Record excerpts

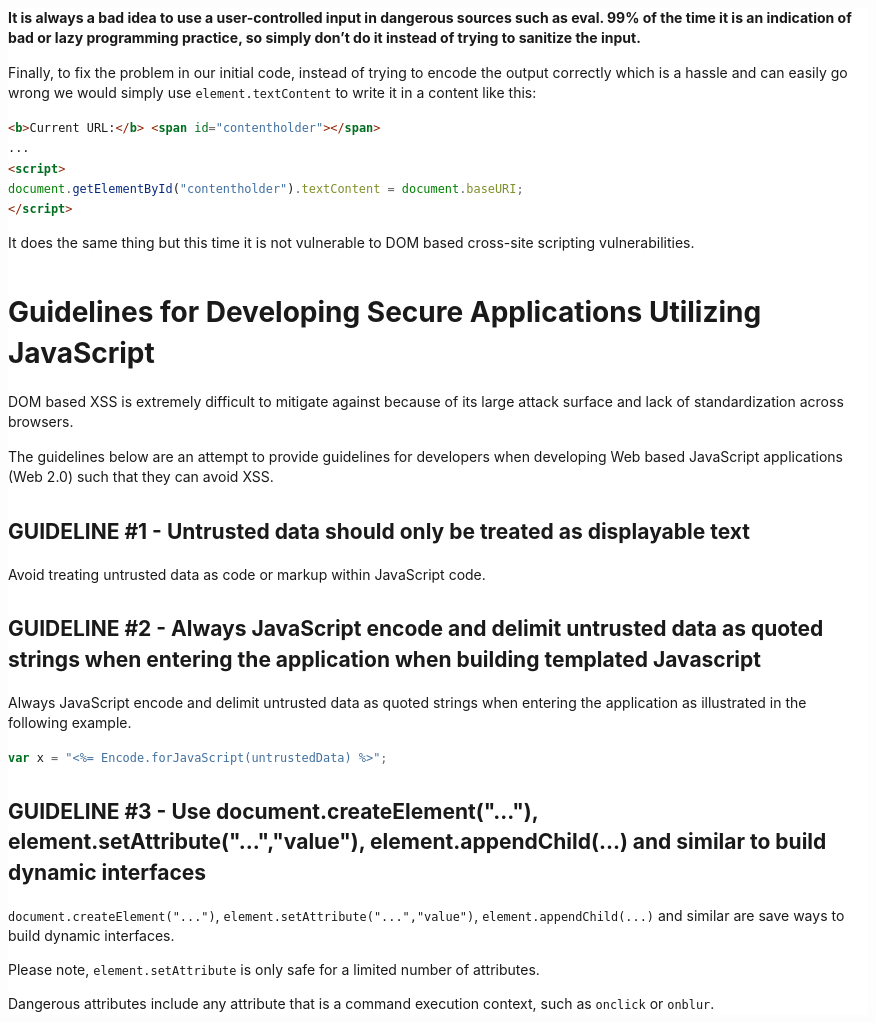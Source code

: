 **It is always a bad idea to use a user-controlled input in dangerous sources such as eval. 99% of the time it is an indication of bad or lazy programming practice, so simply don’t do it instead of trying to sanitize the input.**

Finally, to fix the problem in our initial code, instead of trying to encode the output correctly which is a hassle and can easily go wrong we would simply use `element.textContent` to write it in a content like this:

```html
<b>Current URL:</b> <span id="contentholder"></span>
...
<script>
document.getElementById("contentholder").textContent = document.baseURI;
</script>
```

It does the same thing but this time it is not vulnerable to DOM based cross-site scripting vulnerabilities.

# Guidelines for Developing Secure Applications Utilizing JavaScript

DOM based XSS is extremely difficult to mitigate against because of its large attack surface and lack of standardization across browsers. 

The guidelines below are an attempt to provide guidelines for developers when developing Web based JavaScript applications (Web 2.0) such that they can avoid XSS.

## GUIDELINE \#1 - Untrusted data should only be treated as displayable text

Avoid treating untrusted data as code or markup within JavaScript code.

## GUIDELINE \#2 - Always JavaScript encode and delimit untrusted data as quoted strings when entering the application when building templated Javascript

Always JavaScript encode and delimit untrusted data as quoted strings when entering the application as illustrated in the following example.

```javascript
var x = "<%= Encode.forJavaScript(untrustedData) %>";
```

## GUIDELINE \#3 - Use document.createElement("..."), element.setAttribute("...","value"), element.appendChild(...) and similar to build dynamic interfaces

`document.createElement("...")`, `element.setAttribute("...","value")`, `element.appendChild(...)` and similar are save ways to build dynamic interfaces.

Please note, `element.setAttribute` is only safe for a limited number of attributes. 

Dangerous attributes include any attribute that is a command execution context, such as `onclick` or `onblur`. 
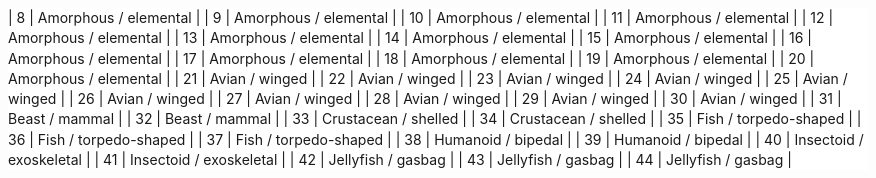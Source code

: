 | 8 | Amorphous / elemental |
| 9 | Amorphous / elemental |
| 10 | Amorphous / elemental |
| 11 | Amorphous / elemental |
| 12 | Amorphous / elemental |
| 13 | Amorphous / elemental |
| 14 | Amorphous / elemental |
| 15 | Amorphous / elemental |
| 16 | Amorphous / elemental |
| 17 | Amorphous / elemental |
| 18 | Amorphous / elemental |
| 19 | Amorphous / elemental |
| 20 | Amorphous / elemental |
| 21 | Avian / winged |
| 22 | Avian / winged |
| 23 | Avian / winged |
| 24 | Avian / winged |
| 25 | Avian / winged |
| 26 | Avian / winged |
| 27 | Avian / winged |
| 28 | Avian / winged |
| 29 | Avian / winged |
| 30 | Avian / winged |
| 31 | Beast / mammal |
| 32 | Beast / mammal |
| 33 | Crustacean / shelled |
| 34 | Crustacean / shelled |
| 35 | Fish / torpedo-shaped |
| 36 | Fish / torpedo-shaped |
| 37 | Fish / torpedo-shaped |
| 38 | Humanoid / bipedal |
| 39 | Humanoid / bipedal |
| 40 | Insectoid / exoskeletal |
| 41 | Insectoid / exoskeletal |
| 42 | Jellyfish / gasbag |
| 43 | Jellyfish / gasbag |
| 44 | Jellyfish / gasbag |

Exercise
An exact printout of the listing is needed, minus any pictures it contains.

Response box
Source code

: **It is always a bad idea to use a user-controlled input in dangerous sources such as eval. 99% of the time it is an indication of bad or lazy programming practice, so simply don’t do it instead of trying to sanitize the input.**

Finally, to fix the problem in our initial code, instead of trying to encode the output correctly which is a hassle and can easily go wrong we would simply use `element.textContent` to write it in a content like this:

```html
<b>Current URL:</b> <span id="contentholder"></span>
...
<script>
document.getElementById("contentholder").textContent = document.baseURI;
</script>
```

It does the same thing but this time it is not vulnerable to DOM based cross-site scripting vulnerabilities.

# Guidelines for Developing Secure Applications Utilizing JavaScript

DOM based XSS is extremely difficult to mitigate against because of its large attack surface and lack of standardization across browsers. 

The guidelines below are an attempt to provide guidelines for developers when developing Web based JavaScript applications (Web 2.0) such that they can avoid XSS.

## GUIDELINE \#1 - Untrusted data should only be treated as displayable text

Avoid treating untrusted data as code or markup within JavaScript code.

## GUIDELINE \#2 - Always JavaScript encode and delimit untrusted data as quoted strings when entering the application when building templated Javascript

Always JavaScript encode and delimit untrusted data as quoted strings when entering the application as illustrated in the following example.

```javascript
var x = "<%= Encode.forJavaScript(untrustedData) %>";
```

## GUIDELINE \#3 - Use document.createElement("..."), element.setAttribute("...","value"), element.appendChild(...) and similar to build dynamic interfaces

`document.createElement("...")`, `element.setAttribute("...","value")`, `element.appendChild(...)` and similar are save ways to build dynamic interfaces.

Please note, `element.setAttribute` is only safe for a limited number of attributes. 

Dangerous attributes include any attribute that is a command execution context, such as `onclick` or `onblur`. 
Source code

: | 8 | Amorphous / elemental |
| 9 | Amorphous / elemental |
| 10 | Amorphous / elemental |
| 11 | Amorphous / elemental |
| 12 | Amorphous / elemental |
| 13 | Amorphous / elemental |
| 14 | Amorphous / elemental |
| 15 | Amorphous / elemental |
| 16 | Amorphous / elemental |
| 17 | Amorphous / elemental |
| 18 | Amorphous / elemental |
| 19 | Amorphous / elemental |
| 20 | Amorphous / elemental |
| 21 | Avian / winged |
| 22 | Avian / winged |
| 23 | Avian / winged |
| 24 | Avian / winged |
| 25 | Avian / winged |
| 26 | Avian / winged |
| 27 | Avian / winged |
| 28 | Avian / winged |
| 29 | Avian / winged |
| 30 | Avian / winged |
| 31 | Beast / mammal |
| 32 | Beast / mammal |
| 33 | Crustacean / shelled |
| 34 | Crustacean / shelled |
| 35 | Fish / torpedo-shaped |
| 36 | Fish / torpedo-shaped |
| 37 | Fish / torpedo-shaped |
| 38 | Humanoid / bipedal |
| 39 | Humanoid / bipedal |
| 40 | Insectoid / exoskeletal |
| 41 | Insectoid / exoskeletal |
| 42 | Jellyfish / gasbag |
| 43 | Jellyfish / gasbag |
| 44 | Jellyfish / gasbag |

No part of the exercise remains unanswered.